(Provided records begins)

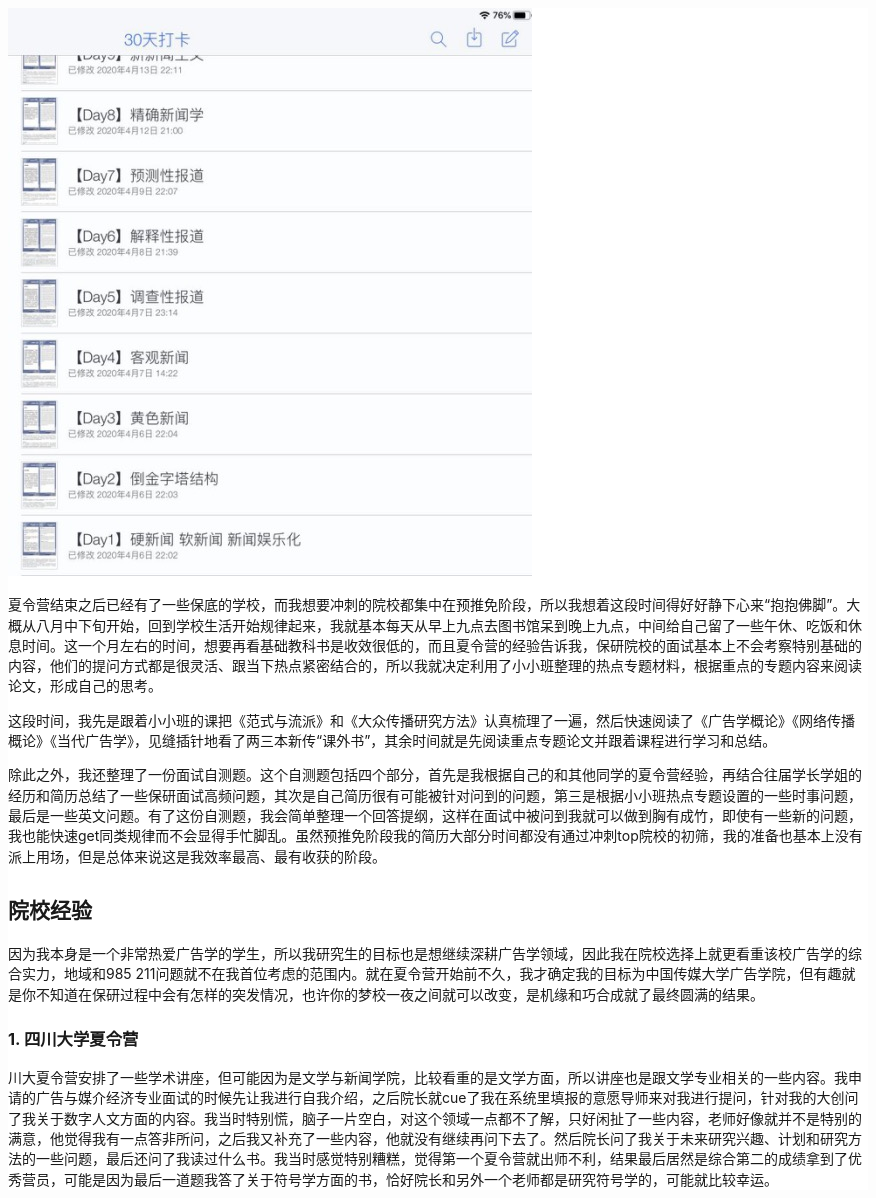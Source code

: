 ![list](_media/list.png)

夏令营结束之后已经有了一些保底的学校，而我想要冲刺的院校都集中在预推免阶段，所以我想着这段时间得好好静下心来“抱抱佛脚”。大概从八月中下旬开始，回到学校生活开始规律起来，我就基本每天从早上九点去图书馆呆到晚上九点，中间给自己留了一些午休、吃饭和休息时间。这一个月左右的时间，想要再看基础教科书是收效很低的，而且夏令营的经验告诉我，保研院校的面试基本上不会考察特别基础的内容，他们的提问方式都是很灵活、跟当下热点紧密结合的，所以我就决定利用了小小班整理的热点专题材料，根据重点的专题内容来阅读论文，形成自己的思考。

这段时间，我先是跟着小小班的课把《范式与流派》和《大众传播研究方法》认真梳理了一遍，然后快速阅读了《广告学概论》《网络传播概论》《当代广告学》，见缝插针地看了两三本新传“课外书”，其余时间就是先阅读重点专题论文并跟着课程进行学习和总结。

除此之外，我还整理了一份面试自测题。这个自测题包括四个部分，首先是我根据自己的和其他同学的夏令营经验，再结合往届学长学姐的经历和简历总结了一些保研面试高频问题，其次是自己简历很有可能被针对问到的问题，第三是根据小小班热点专题设置的一些时事问题，最后是一些英文问题。有了这份自测题，我会简单整理一个回答提纲，这样在面试中被问到我就可以做到胸有成竹，即使有一些新的问题，我也能快速get同类规律而不会显得手忙脚乱。虽然预推免阶段我的简历大部分时间都没有通过冲刺top院校的初筛，我的准备也基本上没有派上用场，但是总体来说这是我效率最高、最有收获的阶段。



## 院校经验

因为我本身是一个非常热爱广告学的学生，所以我研究生的目标也是想继续深耕广告学领域，因此我在院校选择上就更看重该校广告学的综合实力，地域和985 211问题就不在我首位考虑的范围内。就在夏令营开始前不久，我才确定我的目标为中国传媒大学广告学院，但有趣就是你不知道在保研过程中会有怎样的突发情况，也许你的梦校一夜之间就可以改变，是机缘和巧合成就了最终圆满的结果。

### 1. 四川大学夏令营

川大夏令营安排了一些学术讲座，但可能因为是文学与新闻学院，比较看重的是文学方面，所以讲座也是跟文学专业相关的一些内容。我申请的广告与媒介经济专业面试的时候先让我进行自我介绍，之后院长就cue了我在系统里填报的意愿导师来对我进行提问，针对我的大创问了我关于数字人文方面的内容。我当时特别慌，脑子一片空白，对这个领域一点都不了解，只好闲扯了一些内容，老师好像就并不是特别的满意，他觉得我有一点答非所问，之后我又补充了一些内容，他就没有继续再问下去了。然后院长问了我关于未来研究兴趣、计划和研究方法的一些问题，最后还问了我读过什么书。我当时感觉特别糟糕，觉得第一个夏令营就出师不利，结果最后居然是综合第二的成绩拿到了优秀营员，可能是因为最后一道题我答了关于符号学方面的书，恰好院长和另外一个老师都是研究符号学的，可能就比较幸运。
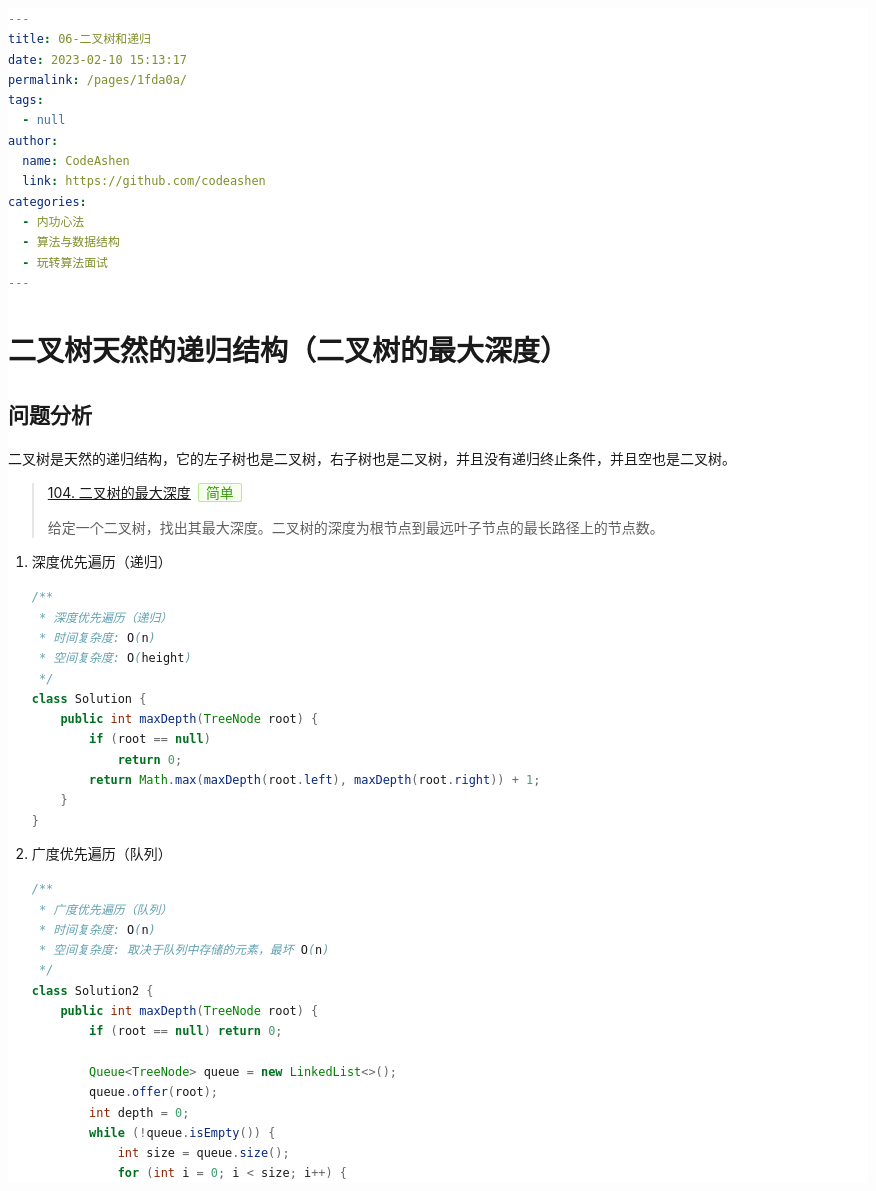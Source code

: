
 ```yaml
---
title: 06-二叉树和递归
date: 2023-02-10 15:13:17
permalink: /pages/1fda0a/
tags: 
  - null
author: 
  name: CodeAshen
  link: https://github.com/codeashen
categories: 
  - 内功心法
  - 算法与数据结构
  - 玩转算法面试
---
```



# 二叉树天然的递归结构（二叉树的最大深度）

## 问题分析

二叉树是天然的递归结构，它的左子树也是二叉树，右子树也是二叉树，并且没有递归终止条件，并且空也是二叉树。

> [104. 二叉树的最大深度](https://leetcode-cn.com/problems/maximum-depth-of-binary-tree/)<span style="padding: 0 7px;margin: 0 7px;border: 1px solid #d9d9d9;border-radius: 2px;color: #389e0d;background: #f6ffed;border-color: #b7eb8f;">简单</span>
>
> 给定一个二叉树，找出其最大深度。二叉树的深度为根节点到最远叶子节点的最长路径上的节点数。

1. 深度优先遍历（递归）

   ```java
   /**
    * 深度优先遍历（递归）
    * 时间复杂度: O(n)
    * 空间复杂度: O(height)
    */
   class Solution {
       public int maxDepth(TreeNode root) {
           if (root == null) 
               return 0;
           return Math.max(maxDepth(root.left), maxDepth(root.right)) + 1;
       }
   }
   ```

2. 广度优先遍历（队列）

   ```java
   /**
    * 广度优先遍历（队列）
    * 时间复杂度: O(n)
    * 空间复杂度: 取决于队列中存储的元素，最坏 O(n)
    */
   class Solution2 {
       public int maxDepth(TreeNode root) {
           if (root == null) return 0;
           
           Queue<TreeNode> queue = new LinkedList<>();
           queue.offer(root);
           int depth = 0;
           while (!queue.isEmpty()) {
               int size = queue.size();
               for (int i = 0; i < size; i++) {
   ```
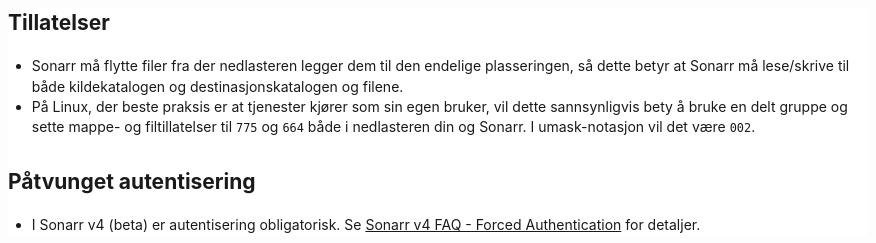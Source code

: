 ## Tillatelser

- Sonarr må flytte filer fra der nedlasteren legger dem til den endelige plasseringen, så dette betyr at Sonarr må lese/skrive til både kildekatalogen og destinasjonskatalogen og filene.
- På Linux, der beste praksis er at tjenester kjører som sin egen bruker, vil dette sannsynligvis bety å bruke en delt gruppe og sette mappe- og filtillatelser til `775` og `664` både i nedlasteren din og Sonarr. I umask-notasjon vil det være `002`.

## Påtvunget autentisering

- I Sonarr v4 (beta) er autentisering obligatorisk. Se [Sonarr v4 FAQ - Forced Authentication](/sonarr/faq-v4#forced-authentication) for detaljer.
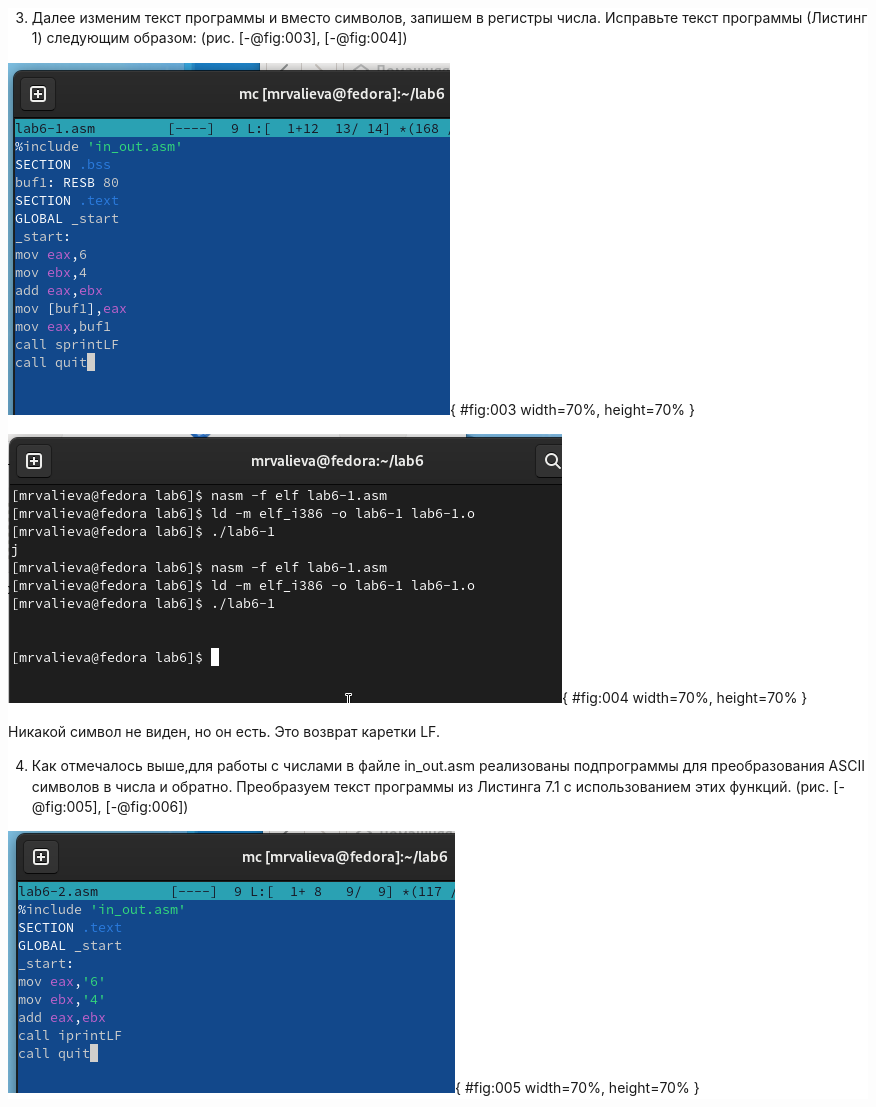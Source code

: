 3. Далее изменим текст программы и вместо символов, запишем в регистры числа. 
Исправьте текст программы (Листинг 1) следующим образом: (рис. [-@fig:003], [-@fig:004])

![Пример программы](image/03.png){ #fig:003 width=70%, height=70% }

![Работа программы](image/04.png){ #fig:004 width=70%, height=70% }

Никакой символ не виден, но он есть. Это возврат каретки LF.

4. Как отмечалось выше,для работы с числами в файле in_out.asm реализованы 
подпрограммы для преобразования ASCII символов в числа и обратно. 
Преобразуем текст программы из Листинга 7.1 с использованием этих функций. (рис. [-@fig:005], [-@fig:006])

![Пример программы](image/05.png){ #fig:005 width=70%, height=70% }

(Provided records ends)

Match on "size": copy every line in the records that has it.

               int size = queue.size();
               for (int i = 0; i < size; i++) {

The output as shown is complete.